Also, too, that’s yet another solid piece from the Houston Chronicle, which is beating the national press on a daily basis.
tofubo
OT, from a comment in the suntimes article by ebert in the post below
dennis hopper channeling his inner glen beck
http://www.youtube.com/watch?v=Bx5vu5KLMCs&feature=related
(or, that would be glen beck, chenneling his inner peter vollmer)
arguingwithsignposts
Not surprised the Chronicle is beating the national press, since much of the US oil industry is based there. It’s their home turf, just like the Times-Picayune did better reporting than the nationals during Katrina. nola.com is also doing some pretty good work on the spill.
stevie314159
I have come to the sad realization that this country may never recover from the Bush years.
From banks to oil companies, from the SEC to the MMS, from FEMA to the DOJ, from torturing people to taking your shoes off in airports, from shredding the Constitution to endless RW bullshit, everything has just gotten too f-ed up to be salvagable.
On my optimistic days, I think maybe things can be fixed within 20 years.
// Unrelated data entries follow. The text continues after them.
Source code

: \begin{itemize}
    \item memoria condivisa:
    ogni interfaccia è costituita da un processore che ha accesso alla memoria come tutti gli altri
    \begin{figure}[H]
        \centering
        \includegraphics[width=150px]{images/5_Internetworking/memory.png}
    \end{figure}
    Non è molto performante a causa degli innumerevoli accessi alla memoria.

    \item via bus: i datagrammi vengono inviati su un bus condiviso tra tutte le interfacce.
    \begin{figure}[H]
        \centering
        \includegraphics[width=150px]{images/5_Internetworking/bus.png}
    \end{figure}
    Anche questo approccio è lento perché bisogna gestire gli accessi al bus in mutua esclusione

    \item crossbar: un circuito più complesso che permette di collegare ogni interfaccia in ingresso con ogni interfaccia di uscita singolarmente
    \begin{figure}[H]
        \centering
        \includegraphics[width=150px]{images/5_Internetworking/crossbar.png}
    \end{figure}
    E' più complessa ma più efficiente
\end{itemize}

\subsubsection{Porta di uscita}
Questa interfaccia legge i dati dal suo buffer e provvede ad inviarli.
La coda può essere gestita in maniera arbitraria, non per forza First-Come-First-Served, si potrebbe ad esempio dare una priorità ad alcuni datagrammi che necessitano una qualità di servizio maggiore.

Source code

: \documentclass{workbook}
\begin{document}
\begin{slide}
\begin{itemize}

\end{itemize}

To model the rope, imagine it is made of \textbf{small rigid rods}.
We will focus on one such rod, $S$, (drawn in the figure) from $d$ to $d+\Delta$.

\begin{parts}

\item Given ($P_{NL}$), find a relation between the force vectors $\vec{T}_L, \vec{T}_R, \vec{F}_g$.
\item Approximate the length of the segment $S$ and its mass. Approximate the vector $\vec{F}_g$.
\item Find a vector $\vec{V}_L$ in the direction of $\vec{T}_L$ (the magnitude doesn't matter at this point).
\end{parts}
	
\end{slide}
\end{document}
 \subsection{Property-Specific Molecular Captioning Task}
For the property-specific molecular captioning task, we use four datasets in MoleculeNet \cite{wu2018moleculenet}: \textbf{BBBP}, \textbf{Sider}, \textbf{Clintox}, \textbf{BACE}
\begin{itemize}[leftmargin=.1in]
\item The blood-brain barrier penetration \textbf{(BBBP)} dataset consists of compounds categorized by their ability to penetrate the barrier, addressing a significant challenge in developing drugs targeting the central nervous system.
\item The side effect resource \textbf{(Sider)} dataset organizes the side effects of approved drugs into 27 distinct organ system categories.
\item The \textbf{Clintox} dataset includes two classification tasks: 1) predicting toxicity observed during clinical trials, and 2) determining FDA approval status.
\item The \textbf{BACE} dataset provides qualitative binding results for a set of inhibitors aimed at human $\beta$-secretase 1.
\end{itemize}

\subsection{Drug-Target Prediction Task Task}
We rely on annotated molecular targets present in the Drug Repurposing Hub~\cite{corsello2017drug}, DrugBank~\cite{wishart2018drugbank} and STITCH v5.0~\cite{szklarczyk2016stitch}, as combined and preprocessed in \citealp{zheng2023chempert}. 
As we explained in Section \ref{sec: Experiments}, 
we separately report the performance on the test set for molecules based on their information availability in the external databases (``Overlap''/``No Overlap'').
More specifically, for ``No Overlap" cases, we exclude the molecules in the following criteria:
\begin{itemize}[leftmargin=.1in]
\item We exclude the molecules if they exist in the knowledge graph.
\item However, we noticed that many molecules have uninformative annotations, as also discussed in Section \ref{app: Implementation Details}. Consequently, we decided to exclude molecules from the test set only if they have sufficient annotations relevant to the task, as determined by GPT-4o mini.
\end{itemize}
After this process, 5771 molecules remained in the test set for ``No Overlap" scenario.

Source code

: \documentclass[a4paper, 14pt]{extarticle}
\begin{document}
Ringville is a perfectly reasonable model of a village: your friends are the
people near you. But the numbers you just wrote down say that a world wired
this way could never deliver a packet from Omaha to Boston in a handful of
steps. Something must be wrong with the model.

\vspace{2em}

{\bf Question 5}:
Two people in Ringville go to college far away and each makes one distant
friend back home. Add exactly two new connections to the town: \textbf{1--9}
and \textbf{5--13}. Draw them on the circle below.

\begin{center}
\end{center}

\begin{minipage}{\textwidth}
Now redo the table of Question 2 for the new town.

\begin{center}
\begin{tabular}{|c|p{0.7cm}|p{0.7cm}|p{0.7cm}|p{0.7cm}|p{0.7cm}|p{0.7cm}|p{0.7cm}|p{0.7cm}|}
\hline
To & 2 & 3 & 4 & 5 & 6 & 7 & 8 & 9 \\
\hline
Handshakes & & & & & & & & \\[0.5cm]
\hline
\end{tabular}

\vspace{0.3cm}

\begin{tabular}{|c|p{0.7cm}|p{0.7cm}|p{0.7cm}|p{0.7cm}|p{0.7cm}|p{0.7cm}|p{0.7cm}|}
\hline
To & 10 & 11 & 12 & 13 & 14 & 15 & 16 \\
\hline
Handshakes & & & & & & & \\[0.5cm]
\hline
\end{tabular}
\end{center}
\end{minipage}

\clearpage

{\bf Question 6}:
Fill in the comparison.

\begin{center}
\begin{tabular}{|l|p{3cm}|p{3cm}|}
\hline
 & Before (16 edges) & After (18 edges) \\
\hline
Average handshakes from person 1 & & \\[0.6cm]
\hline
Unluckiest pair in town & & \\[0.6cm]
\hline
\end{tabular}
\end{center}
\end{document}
Of course, if we have a second Civil War, I’ll have to revise that estimate.
dmsilev
To be fair, they *did* extensively investigate every blowjob they received from industry representatives.
dms
Starfish
The SkyTruth people think they may see a leak on a different platform in the Gulf of Mexico. I wonder if MMS is checking that one out. Haha.
PeakVT
the Houston Chronicle, which is beating the national press on a daily basis.
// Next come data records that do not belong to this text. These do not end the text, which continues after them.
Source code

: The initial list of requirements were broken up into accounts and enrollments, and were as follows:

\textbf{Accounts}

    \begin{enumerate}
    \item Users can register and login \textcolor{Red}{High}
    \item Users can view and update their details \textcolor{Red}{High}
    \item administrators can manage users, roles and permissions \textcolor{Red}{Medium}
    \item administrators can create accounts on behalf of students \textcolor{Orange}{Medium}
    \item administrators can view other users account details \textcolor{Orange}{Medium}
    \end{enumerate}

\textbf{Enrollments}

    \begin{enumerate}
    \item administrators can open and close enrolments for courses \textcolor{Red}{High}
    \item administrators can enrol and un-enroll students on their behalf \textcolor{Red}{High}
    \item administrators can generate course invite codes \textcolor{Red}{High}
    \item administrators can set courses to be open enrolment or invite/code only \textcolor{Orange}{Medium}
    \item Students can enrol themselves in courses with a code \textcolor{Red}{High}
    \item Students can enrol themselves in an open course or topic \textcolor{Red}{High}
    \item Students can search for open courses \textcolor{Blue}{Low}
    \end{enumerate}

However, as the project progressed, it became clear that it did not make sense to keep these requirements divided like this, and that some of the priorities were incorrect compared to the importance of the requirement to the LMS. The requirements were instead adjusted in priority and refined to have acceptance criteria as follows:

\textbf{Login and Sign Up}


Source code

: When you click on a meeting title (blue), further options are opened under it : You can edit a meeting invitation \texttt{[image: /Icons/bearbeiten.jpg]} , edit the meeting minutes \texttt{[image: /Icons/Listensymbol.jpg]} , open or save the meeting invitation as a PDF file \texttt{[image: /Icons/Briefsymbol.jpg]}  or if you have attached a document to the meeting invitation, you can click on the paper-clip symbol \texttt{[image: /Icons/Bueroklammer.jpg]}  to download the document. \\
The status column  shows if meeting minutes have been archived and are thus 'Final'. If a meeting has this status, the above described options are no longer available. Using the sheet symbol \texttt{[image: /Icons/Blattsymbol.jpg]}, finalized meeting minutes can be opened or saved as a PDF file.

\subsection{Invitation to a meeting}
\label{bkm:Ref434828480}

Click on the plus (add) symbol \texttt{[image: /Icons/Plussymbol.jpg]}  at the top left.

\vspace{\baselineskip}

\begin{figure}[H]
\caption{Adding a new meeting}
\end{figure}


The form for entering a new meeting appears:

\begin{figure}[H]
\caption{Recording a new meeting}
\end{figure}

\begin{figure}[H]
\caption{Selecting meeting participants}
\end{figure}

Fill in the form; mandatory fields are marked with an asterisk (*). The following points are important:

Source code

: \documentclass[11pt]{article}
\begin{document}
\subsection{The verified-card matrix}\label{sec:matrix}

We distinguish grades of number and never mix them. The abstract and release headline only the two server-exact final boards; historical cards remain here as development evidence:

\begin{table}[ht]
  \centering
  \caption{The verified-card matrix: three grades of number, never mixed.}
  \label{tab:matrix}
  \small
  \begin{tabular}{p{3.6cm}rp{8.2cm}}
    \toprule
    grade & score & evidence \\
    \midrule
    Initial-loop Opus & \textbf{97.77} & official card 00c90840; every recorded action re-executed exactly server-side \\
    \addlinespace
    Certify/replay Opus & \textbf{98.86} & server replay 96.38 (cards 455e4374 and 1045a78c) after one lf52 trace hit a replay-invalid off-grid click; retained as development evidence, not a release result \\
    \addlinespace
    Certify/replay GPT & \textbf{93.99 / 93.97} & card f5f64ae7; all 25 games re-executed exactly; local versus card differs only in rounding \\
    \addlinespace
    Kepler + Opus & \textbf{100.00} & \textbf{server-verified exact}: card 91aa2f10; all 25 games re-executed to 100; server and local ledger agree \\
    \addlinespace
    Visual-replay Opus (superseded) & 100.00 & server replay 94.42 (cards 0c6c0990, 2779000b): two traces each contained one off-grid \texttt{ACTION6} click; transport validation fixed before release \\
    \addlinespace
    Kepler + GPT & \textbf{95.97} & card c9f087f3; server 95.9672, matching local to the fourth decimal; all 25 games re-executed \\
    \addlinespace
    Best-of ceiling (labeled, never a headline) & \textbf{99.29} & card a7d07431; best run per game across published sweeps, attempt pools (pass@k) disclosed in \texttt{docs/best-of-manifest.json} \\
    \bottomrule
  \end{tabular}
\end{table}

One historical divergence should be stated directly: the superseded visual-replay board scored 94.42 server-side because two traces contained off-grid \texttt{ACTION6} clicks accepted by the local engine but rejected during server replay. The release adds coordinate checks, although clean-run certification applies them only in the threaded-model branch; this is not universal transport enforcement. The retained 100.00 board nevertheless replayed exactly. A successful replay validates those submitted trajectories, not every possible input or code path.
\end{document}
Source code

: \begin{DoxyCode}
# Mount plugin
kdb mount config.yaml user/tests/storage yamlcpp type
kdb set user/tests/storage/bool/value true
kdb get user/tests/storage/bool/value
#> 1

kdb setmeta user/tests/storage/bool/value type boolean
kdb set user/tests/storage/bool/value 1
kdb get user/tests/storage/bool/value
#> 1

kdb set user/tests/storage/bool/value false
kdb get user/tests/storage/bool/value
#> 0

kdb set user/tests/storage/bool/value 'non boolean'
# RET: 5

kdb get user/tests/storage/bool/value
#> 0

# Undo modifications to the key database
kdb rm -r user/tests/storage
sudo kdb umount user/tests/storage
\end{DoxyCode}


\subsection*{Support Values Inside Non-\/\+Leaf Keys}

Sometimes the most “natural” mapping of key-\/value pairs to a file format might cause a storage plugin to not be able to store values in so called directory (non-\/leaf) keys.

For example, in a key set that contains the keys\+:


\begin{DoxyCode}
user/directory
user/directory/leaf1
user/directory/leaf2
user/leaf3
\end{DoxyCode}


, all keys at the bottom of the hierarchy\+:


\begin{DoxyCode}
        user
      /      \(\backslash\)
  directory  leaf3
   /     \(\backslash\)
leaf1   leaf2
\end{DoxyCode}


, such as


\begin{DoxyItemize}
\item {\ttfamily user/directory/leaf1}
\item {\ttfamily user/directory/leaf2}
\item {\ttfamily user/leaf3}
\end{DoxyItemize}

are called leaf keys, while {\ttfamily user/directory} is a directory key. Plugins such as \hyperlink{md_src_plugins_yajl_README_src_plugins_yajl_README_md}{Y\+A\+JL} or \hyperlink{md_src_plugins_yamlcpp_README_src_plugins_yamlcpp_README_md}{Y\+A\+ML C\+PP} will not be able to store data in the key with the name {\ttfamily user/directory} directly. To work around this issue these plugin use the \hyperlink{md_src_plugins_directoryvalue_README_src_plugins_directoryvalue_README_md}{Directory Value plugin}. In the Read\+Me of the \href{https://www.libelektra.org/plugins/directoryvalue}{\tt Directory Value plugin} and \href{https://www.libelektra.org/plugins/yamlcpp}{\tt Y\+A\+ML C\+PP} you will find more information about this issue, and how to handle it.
An eight year old with a mimeograph machine could beat the national press at this point.
Seriously, though, major props to the Chronicle.
Linda Featheringill
Give the people of the Gulf credit for one thing:
They realized EARLY in the game that this disaster was a gift from Dick Cheney, caused by his packing the MMS with His People.
And mixed in with “We are too dependent on oil” was a generous amount of “We should not have believed and supported the Republicans.”
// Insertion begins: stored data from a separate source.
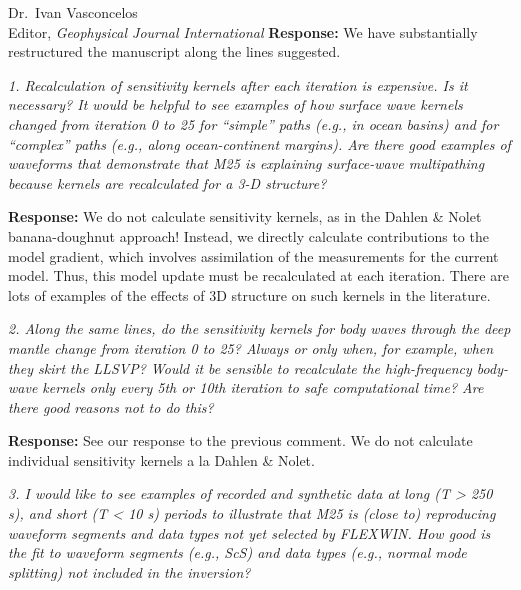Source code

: \documentclass[11pt,a4paper]{letter}
\newcommand{\cyan}[1]{\textbf{\textcolor{Cyan}{#1}}}
\newcommand{\orange}[1]{\textbf{\textcolor{Orange}{#1}}}
\newcommand{\toebru}[1]{\textbf{\cyan{*** Ebru: #1 ***}}}
\newcommand{\fromebru}[1]{\textbf{\orange{*** Ebru: #1 ***}}}
\newcommand{\response}[1]{\textbf{Response:} #1}
\newcommand{\rev}[1]{{\it{#1}}}
\begin{document}
\begin{letter}{Dr.~Ivan Vasconcelos\\
Editor, \textit{Geophysical Journal International}}
\response{We have substantially restructured the manuscript along the lines suggested.}

\rev{1. Recalculation of sensitivity kernels after each iteration is expensive. Is it necessary?
It would be helpful to see examples of how surface wave kernels changed from iteration 0 to 25 for ``simple'' paths (e.g., in ocean basins) and for ``complex'' paths (e.g., along ocean-continent margins). Are there good examples of waveforms that demonstrate that M25 is explaining surface-wave multipathing because kernels are recalculated for a 3-D structure?
}

\response{We do not calculate sensitivity kernels, as in the Dahlen \& Nolet banana-doughnut approach! Instead, we directly calculate contributions to the model gradient, which involves assimilation of the measurements for the current model. Thus, this model update must be recalculated at each iteration.
There are lots of examples of the effects of 3D structure on such kernels in the literature.}

\rev{2. Along the same lines, do the sensitivity kernels for body waves through the deep mantle change from iteration 0 to 25? Always or only when, for example, when they skirt the LLSVP? Would it be sensible to recalculate the high-frequency body-wave kernels only every 5th or 10th iteration to safe computational time? Are there good reasons not to do this?
}

\response{See our response to the previous comment. We do not calculate individual sensitivity kernels a la Dahlen \& Nolet.
}

\rev{3. I would like to see examples of recorded and synthetic data at long (T > 250 s), and short (T < 10 s) periods to illustrate that M25 is (close to) reproducing waveform segments and data types not yet selected by FLEXWIN. How good is the fit to waveform segments (e.g., ScS) and data types (e.g., normal mode splitting) not included in the inversion?
}


\end{letter}
\end{document}
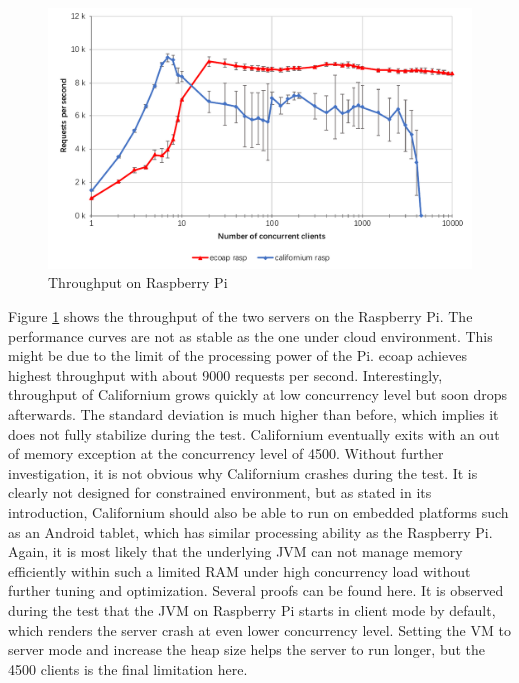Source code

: \begin{figure}[!htbp]
\centering
\includegraphics[scale = 0.8]{throughput_rasp}
\caption{Throughput on Raspberry Pi}
\label{fig:throughput_rasp}
\end{figure}

Figure \ref{fig:throughput_rasp} shows the throughput of the two servers on the Raspberry Pi. The performance curves are not as stable as the one under cloud environment. This might be due to the limit of the processing power of the Pi. ecoap achieves highest throughput with about 9000 requests per second. Interestingly, throughput of Californium grows quickly at low concurrency level but soon drops afterwards. The standard deviation is much higher than before, which implies it does not fully stabilize during the test. Californium eventually exits with an out of memory exception at the concurrency level of 4500. Without further investigation, it is not obvious why Californium crashes during the test. It is clearly not designed for constrained environment, but as stated in its introduction, Californium should also be able to run on embedded platforms such as an Android tablet, which has similar processing ability as the Raspberry Pi. Again, it is most likely that the underlying JVM can not manage memory efficiently within such a limited RAM under high concurrency load without further tuning and optimization. Several proofs can be found here. It is observed during the test that the JVM on Raspberry Pi starts in client mode by default, which renders the server crash at even lower concurrency level. Setting the VM to server mode and increase the heap size helps the server to run longer, but the 4500 clients is the final limitation here.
In the future, we may see unmanagable voters in The South as a result of the unstoppable spill. We might see tomorrow’s elections determined not by talking heads and pundits but by millions of folks covered with southern sweat, southern dirt, and long southern memories.
mai naem
I am sure if some clean up crew person leaked any negative details about the clean up, MMS would be out there pronto investigating it, and, hell, they’d probably have the poor person put away at Gitmo.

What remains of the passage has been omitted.